Le grand tournoi dont rêvait les Français prend l’eau. Pourtant, comme à Anvers, les Américains annoncent leur participation. En janvier, L’Auto indique que « les Californiens viendront au nom des États-Unis. Une équipe de rugby de Californie représentera les États-Unis aux Jeux Olympiques. C'est en effet le seul des États américains où le rugby est encore joué. Depuis la guerre, les Universités et les Collèges d'Amérique sont revenus à leur jeu national. Wilfred Maloney, l'instructeur de l'Université de Stanford, accompagnera l'équipe à Paris ». Norman Cleaveland, joueur américain, explique au magazine American Heritage reprit par ESPN : « Ils cherchaient un punching ball, on nous a dit d’aller à Paris et de prendre une raclée comme des Gentlemen ». Le coach Charlie Austin écrit dans le rapport du Comité Olympique Américain : « Cette invitation a été considérée sous tous les angles. Comme le rugby était mort ici, comme nous avions arrêté d’en pratiquer comme un sport populaire en 1914, on ne savait pas si on pourrait réunir une équipe qui saurait représenter dignement les États-Unis ».

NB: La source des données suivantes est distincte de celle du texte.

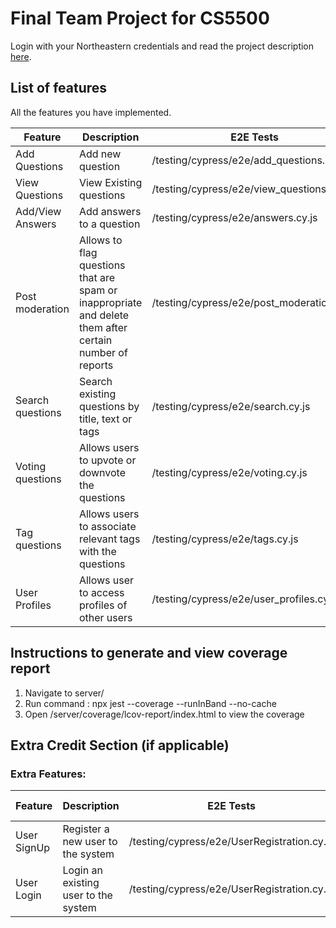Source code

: # Final Team Project for CS5500

Login with your Northeastern credentials and read the project description [here](https://northeastern-my.sharepoint.com/:w:/g/personal/j_mitra_northeastern_edu/ETUqq9jqZolOr0U4v-gexHkBbCTAoYgTx7cUc34ds2wrTA?e=URQpeI).

## List of features

All the features you have implemented.

| Feature          | Description                                                                                             | E2E Tests                                  | Component Tests                                        | Jest Tests                        | API End Points                                                                  |
| ---------------- | ------------------------------------------------------------------------------------------------------- | ------------------------------------------ | ------------------------------------------------------ | --------------------------------- | -------------------------------------------------------------------------------- |
| Add Questions    | Add new question                                                                                        | /testing/cypress/e2e/add_questions.cy.js   | /client/cypress/component/new_question.cy.js           | server\tests\newQuestion.test.js  | question/addQuestion                                                             |
| View Questions   | View Existing questions                                                                                 | /testing/cypress/e2e/view_questions.cy.js  | /client/cypress/component/question_page.cy.js          | server\tests\question.test.js     | question/getQuestion, question/getQuestionById/:qid                              |
| Add/View Answers | Add answers to a question                                                                               | /testing/cypress/e2e/answers.cy.js         | /client/cypress/component/answer_page.cy.js            | server\tests\newAnswer.test.js    | answer/addAnswer, question/getQuestionById/:qid                                 |
| Post moderation  | Allows to flag questions that are spam or inappropriate and delete them after certain number of reports | /testing/cypress/e2e/post_moderation.cy.js | /client/cypress/component/report_post_moderation.cy.js | server\tests\userReport.test.js   | question/reportQuestion, question/reportQuestionStatus, question/getReportCounts |
| Search questions | Search existing questions by title, text or tags                                                        | /testing/cypress/e2e/search.cy.js          | /client/cypress/component/search.cy.js                 | server\tests\question.test.js     | question/getQuestion                                                             |
| Voting questions | Allows users to upvote or downvote the questions                                                        | /testing/cypress/e2e/voting.cy.js          | /client/cypress/component/voting.cy.js                 | server\tests\voteQuestion.test.js | question/upVoteQuestion, question/downVoteQuestion, question/getQuestionStatus   |
| Tag questions    | Allows users to associate relevant tags with the questions                                              | /testing/cypress/e2e/tags.cy.js            | /client/cypress/component/tag_page.cy.js               | server\tests\tags.test.js         | tag/getTagsWithQuestionNumber                                                    |
| User Profiles    | Allows user to access profiles of other users                                                           | /testing/cypress/e2e/user_profiles.cy.js   | /client/cypress/component/userProfile.cy.js            | server\tests\userProfile.test.js  | user/getUserProfile                                                              |

## Instructions to generate and view coverage report

1. Navigate to server/
2. Run command : npx jest --coverage --runInBand --no-cache
3. Open /server/coverage/lcov-report/index.html to view the coverage

## Extra Credit Section (if applicable)

### Extra Features:

| Feature     | Description                          | E2E Tests                                   | Component Tests                             | Jest Tests                      | API End Points |
| ----------- | ------------------------------------ | ------------------------------------------- | ------------------------------------------- | ------------------------------- | -------------- |
| User SignUp | Register a new user to the system    | /testing/cypress/e2e/UserRegistration.cy.js | /client/cypress/component/signUp_page.cy.js | server\tests\userSignUp.test.js | user/signUser  |
| User Login  | Login an existing user to the system | /testing/cypress/e2e/UserRegistration.cy.js | /client/cypress/component/login_page.cy.js  | server\tests\userLogin.test.js  | user/loginUser |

Le 29 mars, le programme définitif est connu : la commission olympique de rugby annonce que le tournoi aura lieu avec trois nations qui y prennent part, les États-Unis, la Roumanie et la France. Le 5 avril, l’ordre des rencontres est dévoilé : 4 mai, France - Roumanie, 11 mai, Roumanie – États-Unis puis 18 mai, France – États-Unis. Les trois matchs auront lieu au stade de Colombes. L’Auto écrit : « Le tournoi de rugby, qui n'a réuni que les seuls engagements de la Roumanie, de l'Amérique et de la France, présentera un intérêt médiocre si on le compare, par exemple, au tournoi de football, qui verra, vingt nations aux prises ». En plus, la saison de rugby s’est allongée jusqu’à une semaine avant le tournoi, jusqu’à la victoire du Stade Toulousain. L’équipe de France n’a pas le temps de se préparer alors que l’équipe des États-Unis a embarqué début avril à bord du paquebot América pour pouvoir se préparer en Angleterre. Sur place, ils jouent plusieurs rencontres durant lesquels les Anglais leur auraient dit que les Français allaient les battre facilement.

Un tournoi « qui donne raison aux Britanniques »

Le 4 mai, la France bat très facilement la Roumanie 59 à 3 dans un système d’essai à trois points. Cela fait la bagatelle de treize essais à un. Le match est en Une des quotidiens sportifs : « Le stade de Colombes s’est ouvert hier aux Jeux Olympiques ». Malgré l’augmentation inacceptable du tarif du train Paris-Colombes à cinq francs, la rencontre est un succès avec quelques 15 000 spectateurs dans les tribunes. La recette s’élève à 85 000 francs. Concernant la Roumanie, le quotidien sportif écrit : « Mais perdus dans leur lointain pays, aux portes de l’Orient, ils n’ont jamais l’occasion de rencontrer de bons joueurs. C’est regrettable, car Bucarest pourrait être un excellent centre de diffusion du rugby ». Le 11 mai, les Américains entrent en lice contre les Roumains et les battent 37-0. Comme prévu par le comité, le dernier match de ce tournoi, France – États-Unis, sera une finale. Bénac écrit : « L’équipe de Californie pratique hier un jeu très correct, sans brutalité, comme nous l’indiquions, même sans excessive dureté. Ainsi s’explique-t-on difficilement les protestations de la foule qui aurait voulu assister à la victoire des plus faibles sans doute ». Le public n’a semble-t-il pas été très fair-play et le Comité Olympique Français réclame instamment aux spectateurs d’applaudir les Américains qui ont fait des milliers de kilomètres pour jouer à Paris.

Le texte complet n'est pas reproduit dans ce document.